Record extracts: Begin

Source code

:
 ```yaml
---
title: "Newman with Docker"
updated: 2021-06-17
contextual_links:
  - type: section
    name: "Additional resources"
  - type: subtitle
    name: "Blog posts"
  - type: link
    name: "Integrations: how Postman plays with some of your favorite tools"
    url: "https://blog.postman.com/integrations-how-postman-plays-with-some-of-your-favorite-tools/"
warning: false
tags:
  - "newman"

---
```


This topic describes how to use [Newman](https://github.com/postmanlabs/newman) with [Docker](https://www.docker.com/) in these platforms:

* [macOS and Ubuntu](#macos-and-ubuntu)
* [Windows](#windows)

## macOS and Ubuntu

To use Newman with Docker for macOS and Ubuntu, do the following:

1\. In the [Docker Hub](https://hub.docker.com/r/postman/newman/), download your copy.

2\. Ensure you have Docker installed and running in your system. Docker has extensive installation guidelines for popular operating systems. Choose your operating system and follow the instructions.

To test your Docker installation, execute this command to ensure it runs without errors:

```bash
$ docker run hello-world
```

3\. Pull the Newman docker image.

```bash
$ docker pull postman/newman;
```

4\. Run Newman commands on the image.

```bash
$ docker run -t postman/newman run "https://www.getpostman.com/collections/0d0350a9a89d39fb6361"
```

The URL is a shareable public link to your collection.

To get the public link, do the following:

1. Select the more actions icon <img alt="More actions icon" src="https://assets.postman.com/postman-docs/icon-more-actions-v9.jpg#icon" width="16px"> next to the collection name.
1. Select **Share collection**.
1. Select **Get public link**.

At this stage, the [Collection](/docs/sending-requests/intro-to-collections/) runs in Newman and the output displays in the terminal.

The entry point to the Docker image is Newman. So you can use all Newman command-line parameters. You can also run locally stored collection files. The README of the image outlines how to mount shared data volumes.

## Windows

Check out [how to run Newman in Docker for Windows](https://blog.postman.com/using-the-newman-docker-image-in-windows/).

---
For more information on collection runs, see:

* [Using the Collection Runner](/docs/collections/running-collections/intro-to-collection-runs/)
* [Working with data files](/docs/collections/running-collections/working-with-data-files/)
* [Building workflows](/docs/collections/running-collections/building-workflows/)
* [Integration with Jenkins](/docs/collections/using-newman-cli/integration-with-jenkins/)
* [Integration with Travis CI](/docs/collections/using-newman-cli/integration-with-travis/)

Record extracts: End

- **What you will do**:
For every line of the data above that contains "type", copy that line.

- **Reply to the exercise**:
  - type: section
  - type: subtitle
  - type: link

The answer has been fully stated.